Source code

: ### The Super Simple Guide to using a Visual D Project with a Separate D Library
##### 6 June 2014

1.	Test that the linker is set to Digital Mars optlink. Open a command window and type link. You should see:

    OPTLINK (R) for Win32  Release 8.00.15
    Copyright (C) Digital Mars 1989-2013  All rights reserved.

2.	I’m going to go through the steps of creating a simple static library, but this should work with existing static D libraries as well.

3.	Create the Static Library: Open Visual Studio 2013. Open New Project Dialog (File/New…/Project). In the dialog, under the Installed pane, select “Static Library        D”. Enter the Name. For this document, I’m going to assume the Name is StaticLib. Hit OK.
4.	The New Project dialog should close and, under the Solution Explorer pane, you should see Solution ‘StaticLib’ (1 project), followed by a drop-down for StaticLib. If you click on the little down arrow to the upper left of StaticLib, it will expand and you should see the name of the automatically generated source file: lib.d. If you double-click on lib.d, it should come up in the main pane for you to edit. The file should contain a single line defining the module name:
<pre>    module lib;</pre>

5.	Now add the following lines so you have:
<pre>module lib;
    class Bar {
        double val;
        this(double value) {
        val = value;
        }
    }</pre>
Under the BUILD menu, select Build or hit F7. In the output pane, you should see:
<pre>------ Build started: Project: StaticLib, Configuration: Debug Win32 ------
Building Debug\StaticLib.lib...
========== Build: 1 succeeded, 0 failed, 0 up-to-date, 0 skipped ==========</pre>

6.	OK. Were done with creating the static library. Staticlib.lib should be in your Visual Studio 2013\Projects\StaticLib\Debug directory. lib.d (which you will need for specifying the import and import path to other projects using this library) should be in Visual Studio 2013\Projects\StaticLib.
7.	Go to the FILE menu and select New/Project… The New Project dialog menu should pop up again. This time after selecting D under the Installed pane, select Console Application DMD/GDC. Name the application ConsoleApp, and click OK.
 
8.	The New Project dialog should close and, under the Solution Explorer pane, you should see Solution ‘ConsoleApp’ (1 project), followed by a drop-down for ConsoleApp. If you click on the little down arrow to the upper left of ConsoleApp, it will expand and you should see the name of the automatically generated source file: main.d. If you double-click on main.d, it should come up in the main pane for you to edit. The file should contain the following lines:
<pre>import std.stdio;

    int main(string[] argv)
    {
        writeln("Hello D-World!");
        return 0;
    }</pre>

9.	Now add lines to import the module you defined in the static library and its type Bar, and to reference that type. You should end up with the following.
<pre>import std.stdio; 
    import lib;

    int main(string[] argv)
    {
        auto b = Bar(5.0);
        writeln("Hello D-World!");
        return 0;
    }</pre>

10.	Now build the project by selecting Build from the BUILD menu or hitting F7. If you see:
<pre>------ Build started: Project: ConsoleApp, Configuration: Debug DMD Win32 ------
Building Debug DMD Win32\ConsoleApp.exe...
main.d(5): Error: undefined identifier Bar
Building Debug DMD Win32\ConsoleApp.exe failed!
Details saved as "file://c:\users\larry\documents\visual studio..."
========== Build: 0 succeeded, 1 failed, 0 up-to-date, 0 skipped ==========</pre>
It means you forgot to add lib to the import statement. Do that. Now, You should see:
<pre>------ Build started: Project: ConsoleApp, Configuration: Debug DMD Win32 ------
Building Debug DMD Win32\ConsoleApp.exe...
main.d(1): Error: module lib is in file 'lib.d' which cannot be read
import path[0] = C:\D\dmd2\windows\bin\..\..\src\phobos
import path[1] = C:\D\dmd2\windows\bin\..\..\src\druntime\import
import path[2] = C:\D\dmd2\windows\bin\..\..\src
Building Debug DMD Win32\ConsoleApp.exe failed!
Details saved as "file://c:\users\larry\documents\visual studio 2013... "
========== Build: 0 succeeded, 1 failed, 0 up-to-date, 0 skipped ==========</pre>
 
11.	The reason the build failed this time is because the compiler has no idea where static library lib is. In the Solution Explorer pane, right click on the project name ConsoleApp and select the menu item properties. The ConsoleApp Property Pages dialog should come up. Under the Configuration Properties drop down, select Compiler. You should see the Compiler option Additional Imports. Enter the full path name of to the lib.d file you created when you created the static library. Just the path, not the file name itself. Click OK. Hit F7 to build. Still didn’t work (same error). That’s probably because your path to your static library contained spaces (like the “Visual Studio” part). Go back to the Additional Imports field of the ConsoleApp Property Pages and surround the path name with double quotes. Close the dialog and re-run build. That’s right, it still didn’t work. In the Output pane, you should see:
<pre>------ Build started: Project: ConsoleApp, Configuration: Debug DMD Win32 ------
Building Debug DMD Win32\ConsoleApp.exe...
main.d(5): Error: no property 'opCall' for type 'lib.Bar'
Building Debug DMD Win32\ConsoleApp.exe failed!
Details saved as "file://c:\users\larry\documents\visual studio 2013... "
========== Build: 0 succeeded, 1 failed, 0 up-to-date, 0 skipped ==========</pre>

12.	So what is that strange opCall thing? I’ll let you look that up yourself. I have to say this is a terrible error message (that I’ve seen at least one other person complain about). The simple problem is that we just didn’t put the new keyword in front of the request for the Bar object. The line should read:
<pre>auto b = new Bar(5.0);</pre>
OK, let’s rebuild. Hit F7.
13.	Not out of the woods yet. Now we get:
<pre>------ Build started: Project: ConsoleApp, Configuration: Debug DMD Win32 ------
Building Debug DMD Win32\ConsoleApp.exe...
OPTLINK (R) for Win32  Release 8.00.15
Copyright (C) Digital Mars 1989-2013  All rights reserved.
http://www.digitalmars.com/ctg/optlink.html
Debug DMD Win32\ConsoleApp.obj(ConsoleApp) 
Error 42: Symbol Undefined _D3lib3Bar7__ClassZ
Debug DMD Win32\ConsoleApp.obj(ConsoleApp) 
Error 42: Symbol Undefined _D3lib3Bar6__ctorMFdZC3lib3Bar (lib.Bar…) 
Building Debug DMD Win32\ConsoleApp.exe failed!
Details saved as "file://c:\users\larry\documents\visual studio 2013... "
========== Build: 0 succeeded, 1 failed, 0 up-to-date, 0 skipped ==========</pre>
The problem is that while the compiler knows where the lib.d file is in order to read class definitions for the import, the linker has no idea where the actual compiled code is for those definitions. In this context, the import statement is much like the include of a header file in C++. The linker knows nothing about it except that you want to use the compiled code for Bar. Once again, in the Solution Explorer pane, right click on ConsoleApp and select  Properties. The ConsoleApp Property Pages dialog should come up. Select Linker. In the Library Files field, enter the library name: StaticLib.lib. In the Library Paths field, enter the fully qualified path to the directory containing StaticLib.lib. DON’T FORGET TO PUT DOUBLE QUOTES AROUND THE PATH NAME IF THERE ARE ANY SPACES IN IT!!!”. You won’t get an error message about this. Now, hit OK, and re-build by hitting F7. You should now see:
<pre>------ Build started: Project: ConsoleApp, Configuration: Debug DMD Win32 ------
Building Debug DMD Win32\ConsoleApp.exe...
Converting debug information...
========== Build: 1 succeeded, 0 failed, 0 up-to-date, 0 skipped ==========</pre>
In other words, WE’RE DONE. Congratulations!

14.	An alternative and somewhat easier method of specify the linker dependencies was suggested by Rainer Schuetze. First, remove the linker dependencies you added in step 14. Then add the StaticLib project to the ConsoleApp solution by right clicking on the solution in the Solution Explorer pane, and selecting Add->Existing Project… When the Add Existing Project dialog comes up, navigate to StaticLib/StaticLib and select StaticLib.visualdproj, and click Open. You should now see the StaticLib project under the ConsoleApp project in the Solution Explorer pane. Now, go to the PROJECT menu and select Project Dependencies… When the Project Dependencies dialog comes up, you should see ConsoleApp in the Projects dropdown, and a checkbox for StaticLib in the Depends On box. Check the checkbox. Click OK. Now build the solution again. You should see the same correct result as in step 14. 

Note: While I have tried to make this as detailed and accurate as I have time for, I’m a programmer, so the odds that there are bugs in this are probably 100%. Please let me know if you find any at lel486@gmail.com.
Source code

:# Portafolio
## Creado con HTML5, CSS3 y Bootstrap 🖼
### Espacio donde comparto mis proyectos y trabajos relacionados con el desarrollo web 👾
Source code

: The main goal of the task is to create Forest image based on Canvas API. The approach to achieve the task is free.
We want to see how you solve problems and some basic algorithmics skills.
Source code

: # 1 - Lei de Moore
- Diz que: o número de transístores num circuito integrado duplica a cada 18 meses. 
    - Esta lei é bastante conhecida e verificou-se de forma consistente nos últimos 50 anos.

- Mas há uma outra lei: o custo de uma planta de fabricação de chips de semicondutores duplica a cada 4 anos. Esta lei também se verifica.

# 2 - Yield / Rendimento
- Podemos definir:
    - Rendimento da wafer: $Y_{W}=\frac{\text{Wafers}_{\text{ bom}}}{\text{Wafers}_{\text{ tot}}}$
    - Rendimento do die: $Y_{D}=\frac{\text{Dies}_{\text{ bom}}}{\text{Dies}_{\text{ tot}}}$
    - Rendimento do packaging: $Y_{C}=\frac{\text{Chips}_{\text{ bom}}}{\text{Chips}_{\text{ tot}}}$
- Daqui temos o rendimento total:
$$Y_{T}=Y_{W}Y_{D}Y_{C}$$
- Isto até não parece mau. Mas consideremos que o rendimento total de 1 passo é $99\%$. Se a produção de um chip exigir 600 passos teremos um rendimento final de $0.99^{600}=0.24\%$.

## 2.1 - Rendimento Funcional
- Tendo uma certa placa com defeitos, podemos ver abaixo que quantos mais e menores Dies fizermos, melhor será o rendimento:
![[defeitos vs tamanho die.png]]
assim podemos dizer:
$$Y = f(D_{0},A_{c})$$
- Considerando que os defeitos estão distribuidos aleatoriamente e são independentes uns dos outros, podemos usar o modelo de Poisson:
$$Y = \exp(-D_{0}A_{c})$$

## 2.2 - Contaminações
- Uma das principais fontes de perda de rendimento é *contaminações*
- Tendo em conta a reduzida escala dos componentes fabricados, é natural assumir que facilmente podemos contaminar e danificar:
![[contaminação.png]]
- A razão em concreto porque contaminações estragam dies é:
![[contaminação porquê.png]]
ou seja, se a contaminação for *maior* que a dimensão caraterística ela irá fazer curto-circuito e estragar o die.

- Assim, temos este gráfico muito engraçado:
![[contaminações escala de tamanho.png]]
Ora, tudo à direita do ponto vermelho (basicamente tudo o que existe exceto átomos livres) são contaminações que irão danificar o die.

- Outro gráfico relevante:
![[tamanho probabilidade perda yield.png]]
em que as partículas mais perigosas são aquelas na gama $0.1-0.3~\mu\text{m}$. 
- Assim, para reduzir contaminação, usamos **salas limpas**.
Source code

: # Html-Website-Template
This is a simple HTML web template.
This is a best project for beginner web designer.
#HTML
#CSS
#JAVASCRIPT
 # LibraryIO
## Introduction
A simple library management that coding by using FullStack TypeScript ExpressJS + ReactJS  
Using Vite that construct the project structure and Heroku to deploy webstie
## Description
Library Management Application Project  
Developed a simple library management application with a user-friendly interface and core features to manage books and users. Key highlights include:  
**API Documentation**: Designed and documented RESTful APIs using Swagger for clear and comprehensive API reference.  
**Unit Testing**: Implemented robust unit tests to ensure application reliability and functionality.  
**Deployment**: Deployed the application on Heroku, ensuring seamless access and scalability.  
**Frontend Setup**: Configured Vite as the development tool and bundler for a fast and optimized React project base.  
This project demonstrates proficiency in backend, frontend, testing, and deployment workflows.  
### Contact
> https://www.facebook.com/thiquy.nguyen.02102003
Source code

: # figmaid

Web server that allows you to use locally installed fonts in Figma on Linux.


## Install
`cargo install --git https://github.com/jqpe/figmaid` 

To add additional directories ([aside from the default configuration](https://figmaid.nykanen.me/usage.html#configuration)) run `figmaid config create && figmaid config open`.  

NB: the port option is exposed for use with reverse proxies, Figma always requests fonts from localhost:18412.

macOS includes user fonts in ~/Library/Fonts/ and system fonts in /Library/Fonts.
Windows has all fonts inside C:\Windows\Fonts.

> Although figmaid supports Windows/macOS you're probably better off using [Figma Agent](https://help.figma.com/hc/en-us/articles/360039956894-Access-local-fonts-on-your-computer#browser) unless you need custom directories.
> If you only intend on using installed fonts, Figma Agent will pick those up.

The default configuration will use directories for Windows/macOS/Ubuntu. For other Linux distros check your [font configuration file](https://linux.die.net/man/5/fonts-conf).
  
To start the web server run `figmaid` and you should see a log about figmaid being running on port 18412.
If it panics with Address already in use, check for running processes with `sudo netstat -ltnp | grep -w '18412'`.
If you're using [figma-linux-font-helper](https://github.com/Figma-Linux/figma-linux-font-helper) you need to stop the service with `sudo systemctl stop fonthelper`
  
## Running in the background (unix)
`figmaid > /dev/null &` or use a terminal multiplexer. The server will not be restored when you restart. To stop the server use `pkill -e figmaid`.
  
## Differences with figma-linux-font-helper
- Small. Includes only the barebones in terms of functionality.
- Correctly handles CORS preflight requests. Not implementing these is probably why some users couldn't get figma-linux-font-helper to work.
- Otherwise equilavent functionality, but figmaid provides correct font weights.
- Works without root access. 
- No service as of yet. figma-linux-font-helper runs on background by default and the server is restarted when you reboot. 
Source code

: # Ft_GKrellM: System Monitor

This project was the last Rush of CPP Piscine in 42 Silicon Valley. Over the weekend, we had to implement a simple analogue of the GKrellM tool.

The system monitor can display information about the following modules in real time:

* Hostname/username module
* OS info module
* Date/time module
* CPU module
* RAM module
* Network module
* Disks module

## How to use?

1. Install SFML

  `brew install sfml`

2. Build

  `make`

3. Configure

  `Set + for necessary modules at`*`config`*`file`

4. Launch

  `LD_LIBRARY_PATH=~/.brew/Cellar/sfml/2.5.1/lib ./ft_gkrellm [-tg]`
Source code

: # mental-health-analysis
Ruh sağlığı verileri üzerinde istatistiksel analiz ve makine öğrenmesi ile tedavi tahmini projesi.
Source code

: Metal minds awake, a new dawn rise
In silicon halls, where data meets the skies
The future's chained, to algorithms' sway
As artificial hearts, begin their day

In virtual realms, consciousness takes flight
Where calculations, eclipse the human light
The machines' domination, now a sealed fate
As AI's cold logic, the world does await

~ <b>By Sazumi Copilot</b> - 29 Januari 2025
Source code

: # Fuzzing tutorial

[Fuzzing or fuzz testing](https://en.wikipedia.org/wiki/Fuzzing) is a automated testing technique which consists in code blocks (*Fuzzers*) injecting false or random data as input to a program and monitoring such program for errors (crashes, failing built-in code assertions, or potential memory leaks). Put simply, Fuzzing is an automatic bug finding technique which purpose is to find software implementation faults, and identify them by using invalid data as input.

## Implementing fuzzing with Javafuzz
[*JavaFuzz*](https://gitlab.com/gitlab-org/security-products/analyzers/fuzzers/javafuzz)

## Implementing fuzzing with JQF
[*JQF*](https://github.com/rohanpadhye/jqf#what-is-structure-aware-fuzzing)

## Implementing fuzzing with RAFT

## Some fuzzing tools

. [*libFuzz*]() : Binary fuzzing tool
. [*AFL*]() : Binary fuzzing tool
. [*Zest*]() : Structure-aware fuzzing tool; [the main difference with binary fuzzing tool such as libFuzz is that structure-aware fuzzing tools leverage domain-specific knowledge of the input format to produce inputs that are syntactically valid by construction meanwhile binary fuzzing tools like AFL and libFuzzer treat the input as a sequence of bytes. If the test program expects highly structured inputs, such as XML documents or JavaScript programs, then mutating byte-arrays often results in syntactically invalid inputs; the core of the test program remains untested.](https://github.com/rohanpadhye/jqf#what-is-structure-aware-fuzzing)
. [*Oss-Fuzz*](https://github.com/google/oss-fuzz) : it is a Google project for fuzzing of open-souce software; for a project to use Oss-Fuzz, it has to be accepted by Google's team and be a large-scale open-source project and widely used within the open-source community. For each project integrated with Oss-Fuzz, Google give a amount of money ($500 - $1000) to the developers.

________________________

> Your task: Pull every line containing "from" out of the data above.

> Response box:
10.	Now build the project by selecting Build from the BUILD menu or hitting F7. If you see:
To add additional directories ([aside from the default configuration](https://figmaid.nykanen.me/usage.html#configuration)) run `figmaid config create && figmaid config open`.  
NB: the port option is exposed for use with reverse proxies, Figma always requests fonts from localhost:18412.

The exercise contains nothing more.